BEGIN

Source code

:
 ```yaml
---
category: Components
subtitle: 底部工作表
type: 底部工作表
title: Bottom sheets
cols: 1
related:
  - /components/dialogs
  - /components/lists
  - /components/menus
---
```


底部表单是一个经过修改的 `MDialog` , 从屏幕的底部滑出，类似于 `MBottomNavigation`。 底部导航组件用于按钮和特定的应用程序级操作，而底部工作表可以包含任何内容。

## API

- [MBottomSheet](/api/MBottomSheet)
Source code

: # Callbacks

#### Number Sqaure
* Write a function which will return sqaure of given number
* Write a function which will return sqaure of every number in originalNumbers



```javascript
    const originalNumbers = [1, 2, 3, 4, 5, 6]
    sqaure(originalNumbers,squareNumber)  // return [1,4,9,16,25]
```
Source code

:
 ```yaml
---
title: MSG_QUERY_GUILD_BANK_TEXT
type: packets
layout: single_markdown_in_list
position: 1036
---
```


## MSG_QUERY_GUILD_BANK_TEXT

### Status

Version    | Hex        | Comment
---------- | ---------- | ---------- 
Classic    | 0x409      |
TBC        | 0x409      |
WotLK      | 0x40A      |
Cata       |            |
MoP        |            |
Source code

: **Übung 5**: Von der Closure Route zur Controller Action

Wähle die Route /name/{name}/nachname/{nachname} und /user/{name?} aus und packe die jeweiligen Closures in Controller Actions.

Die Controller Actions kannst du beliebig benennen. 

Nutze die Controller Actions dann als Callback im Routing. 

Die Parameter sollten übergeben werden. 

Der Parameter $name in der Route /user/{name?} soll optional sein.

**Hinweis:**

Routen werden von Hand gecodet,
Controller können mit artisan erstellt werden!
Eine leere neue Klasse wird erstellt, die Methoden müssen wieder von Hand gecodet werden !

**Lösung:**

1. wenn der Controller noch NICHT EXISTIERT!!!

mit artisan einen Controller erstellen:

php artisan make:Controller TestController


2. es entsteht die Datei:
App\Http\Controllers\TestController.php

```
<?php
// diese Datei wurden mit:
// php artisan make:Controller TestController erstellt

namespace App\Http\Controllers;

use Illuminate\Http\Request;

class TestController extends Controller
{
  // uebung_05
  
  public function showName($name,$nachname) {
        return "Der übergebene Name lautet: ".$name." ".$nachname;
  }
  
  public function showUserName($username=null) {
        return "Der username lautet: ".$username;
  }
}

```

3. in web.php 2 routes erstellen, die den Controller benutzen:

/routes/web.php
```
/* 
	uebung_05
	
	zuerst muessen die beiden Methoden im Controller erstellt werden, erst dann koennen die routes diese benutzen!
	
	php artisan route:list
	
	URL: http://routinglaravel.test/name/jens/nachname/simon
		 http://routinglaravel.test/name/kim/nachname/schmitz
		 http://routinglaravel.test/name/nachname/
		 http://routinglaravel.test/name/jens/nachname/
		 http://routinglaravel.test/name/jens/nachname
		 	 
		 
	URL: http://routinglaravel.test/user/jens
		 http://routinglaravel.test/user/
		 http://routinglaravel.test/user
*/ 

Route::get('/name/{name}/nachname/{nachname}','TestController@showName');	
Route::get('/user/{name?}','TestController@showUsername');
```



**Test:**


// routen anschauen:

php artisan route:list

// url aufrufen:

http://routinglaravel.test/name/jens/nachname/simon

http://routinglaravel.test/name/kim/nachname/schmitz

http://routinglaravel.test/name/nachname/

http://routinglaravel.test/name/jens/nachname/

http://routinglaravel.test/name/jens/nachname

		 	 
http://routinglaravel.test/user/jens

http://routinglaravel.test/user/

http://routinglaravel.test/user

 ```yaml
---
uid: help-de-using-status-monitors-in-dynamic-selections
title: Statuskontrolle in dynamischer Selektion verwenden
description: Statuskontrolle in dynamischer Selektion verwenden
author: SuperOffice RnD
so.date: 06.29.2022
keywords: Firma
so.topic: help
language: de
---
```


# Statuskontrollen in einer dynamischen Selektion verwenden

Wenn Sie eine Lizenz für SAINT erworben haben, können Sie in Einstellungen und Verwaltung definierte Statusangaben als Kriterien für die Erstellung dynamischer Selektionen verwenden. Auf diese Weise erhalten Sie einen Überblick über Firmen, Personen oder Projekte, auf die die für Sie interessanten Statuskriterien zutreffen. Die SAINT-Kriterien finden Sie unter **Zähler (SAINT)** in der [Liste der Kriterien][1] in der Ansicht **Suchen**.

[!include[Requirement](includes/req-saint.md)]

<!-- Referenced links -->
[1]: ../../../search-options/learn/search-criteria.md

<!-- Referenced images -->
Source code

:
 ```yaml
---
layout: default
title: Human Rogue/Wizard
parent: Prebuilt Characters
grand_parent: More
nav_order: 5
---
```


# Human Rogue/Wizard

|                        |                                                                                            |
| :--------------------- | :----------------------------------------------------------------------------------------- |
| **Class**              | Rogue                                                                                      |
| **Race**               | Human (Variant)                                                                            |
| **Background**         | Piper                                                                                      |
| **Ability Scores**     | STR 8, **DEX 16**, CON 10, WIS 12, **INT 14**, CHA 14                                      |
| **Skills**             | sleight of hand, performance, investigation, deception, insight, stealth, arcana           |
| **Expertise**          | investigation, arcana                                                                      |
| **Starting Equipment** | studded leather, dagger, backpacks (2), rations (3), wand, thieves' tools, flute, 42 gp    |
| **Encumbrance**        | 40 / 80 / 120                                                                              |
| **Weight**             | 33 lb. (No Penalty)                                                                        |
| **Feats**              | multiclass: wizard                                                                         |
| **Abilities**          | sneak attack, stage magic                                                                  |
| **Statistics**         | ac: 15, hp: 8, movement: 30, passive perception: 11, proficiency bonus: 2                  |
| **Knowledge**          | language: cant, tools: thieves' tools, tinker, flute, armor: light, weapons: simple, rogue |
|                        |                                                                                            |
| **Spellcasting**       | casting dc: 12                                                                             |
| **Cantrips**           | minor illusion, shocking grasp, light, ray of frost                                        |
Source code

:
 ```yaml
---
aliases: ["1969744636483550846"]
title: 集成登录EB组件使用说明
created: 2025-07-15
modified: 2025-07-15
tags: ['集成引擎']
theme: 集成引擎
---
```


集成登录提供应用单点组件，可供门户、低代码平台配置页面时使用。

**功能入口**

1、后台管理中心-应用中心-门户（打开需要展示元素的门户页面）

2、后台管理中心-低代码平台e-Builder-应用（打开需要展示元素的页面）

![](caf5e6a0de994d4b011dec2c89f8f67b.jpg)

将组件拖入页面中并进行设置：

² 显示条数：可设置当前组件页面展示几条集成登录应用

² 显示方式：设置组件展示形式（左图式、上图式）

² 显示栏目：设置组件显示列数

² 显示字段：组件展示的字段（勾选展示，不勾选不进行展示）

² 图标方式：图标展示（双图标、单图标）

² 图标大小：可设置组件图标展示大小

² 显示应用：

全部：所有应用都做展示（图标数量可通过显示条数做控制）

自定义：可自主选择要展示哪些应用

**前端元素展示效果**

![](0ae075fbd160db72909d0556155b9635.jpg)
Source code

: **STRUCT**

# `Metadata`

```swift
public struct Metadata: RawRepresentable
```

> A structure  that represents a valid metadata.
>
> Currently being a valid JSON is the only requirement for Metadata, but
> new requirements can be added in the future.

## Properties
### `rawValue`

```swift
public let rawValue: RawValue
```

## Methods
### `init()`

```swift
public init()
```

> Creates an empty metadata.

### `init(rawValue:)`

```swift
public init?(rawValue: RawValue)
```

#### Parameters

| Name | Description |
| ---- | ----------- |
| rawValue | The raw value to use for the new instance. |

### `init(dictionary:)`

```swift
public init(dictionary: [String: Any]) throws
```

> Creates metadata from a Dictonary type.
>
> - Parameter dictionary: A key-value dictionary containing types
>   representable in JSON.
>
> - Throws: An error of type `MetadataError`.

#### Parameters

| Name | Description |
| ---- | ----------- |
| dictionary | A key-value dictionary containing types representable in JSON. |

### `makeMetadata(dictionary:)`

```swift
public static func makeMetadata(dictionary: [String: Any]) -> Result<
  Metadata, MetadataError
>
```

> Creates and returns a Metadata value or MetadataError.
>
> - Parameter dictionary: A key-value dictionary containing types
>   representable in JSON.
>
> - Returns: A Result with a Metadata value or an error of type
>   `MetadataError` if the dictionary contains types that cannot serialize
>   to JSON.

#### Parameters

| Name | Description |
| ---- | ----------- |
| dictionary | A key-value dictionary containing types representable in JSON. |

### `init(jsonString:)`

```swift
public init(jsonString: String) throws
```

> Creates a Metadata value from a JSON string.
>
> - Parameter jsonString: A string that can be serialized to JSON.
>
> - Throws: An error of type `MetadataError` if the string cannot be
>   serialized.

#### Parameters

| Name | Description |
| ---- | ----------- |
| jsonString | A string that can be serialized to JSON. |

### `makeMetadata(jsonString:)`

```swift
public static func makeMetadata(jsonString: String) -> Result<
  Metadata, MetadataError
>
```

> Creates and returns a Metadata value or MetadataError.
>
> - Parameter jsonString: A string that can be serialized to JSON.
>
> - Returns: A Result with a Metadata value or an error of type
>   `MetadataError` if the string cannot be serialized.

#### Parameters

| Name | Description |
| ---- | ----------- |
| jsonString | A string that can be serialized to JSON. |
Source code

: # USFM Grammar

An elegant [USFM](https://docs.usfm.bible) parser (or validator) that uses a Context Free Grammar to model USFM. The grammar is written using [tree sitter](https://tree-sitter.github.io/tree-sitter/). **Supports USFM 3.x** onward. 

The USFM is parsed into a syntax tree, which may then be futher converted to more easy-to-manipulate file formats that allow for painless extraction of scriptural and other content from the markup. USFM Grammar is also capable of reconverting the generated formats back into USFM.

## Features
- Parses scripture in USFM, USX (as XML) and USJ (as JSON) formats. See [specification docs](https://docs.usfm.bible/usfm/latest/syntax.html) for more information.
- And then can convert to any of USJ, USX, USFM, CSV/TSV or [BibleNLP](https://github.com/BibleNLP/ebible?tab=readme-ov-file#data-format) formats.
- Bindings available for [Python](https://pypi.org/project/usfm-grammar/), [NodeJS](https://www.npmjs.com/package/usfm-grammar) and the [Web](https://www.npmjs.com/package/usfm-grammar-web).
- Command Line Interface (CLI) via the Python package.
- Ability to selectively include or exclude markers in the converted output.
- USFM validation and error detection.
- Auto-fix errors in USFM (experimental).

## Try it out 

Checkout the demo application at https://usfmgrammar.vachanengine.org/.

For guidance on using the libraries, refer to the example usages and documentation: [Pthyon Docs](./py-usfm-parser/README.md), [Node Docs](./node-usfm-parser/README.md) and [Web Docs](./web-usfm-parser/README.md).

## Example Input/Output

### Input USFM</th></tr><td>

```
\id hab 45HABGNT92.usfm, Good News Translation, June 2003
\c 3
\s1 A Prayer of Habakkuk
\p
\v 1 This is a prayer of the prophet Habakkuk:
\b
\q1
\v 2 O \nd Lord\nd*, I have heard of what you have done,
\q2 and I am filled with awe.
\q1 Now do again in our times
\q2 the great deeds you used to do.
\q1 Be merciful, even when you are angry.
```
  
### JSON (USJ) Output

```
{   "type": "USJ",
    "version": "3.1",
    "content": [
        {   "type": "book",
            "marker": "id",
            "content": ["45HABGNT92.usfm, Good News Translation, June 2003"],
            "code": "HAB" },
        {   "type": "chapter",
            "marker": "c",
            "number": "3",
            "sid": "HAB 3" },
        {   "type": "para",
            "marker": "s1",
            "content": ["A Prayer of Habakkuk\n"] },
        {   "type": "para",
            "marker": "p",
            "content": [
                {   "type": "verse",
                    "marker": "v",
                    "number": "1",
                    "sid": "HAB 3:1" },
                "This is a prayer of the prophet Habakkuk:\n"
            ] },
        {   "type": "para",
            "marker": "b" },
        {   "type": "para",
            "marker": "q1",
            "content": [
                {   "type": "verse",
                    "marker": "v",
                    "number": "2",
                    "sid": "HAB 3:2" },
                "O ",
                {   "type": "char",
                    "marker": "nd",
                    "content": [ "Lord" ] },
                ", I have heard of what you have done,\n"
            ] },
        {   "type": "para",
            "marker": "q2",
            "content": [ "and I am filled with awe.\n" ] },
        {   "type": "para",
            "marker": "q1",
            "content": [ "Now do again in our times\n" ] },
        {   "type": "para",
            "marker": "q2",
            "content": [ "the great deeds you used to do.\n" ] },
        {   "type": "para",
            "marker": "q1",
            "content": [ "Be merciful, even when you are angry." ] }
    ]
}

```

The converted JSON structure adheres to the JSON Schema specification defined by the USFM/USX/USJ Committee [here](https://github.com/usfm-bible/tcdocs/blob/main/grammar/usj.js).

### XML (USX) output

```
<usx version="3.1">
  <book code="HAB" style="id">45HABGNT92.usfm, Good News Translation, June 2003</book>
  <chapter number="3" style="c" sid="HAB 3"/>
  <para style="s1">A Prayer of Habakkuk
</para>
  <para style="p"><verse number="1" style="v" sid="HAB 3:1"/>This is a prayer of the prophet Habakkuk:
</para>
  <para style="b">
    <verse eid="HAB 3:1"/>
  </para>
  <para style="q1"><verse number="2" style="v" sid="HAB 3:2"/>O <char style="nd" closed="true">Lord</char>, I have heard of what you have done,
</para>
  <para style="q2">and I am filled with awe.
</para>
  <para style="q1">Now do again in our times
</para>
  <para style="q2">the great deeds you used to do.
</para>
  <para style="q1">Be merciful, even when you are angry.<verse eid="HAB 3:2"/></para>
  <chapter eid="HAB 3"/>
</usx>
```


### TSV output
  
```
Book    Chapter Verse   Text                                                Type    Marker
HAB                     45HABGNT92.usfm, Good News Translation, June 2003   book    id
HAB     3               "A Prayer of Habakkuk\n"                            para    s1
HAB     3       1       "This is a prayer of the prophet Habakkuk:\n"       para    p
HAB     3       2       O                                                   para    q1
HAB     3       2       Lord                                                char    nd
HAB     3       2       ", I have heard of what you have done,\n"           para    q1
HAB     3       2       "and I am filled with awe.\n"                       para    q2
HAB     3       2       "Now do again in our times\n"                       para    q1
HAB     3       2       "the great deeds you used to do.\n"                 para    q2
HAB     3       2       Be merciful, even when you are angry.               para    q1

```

END

◆ **EXERCISE**:
Every line that contains the string "thieves" should be copied from the records.

◆ **TASK RESPONSE**:
| **Starting Equipment** | studded leather, dagger, backpacks (2), rations (3), wand, thieves' tools, flute, 42 gp    |
| **Knowledge**          | language: cant, tools: thieves' tools, tinker, flute, armor: light, weapons: simple, rogue |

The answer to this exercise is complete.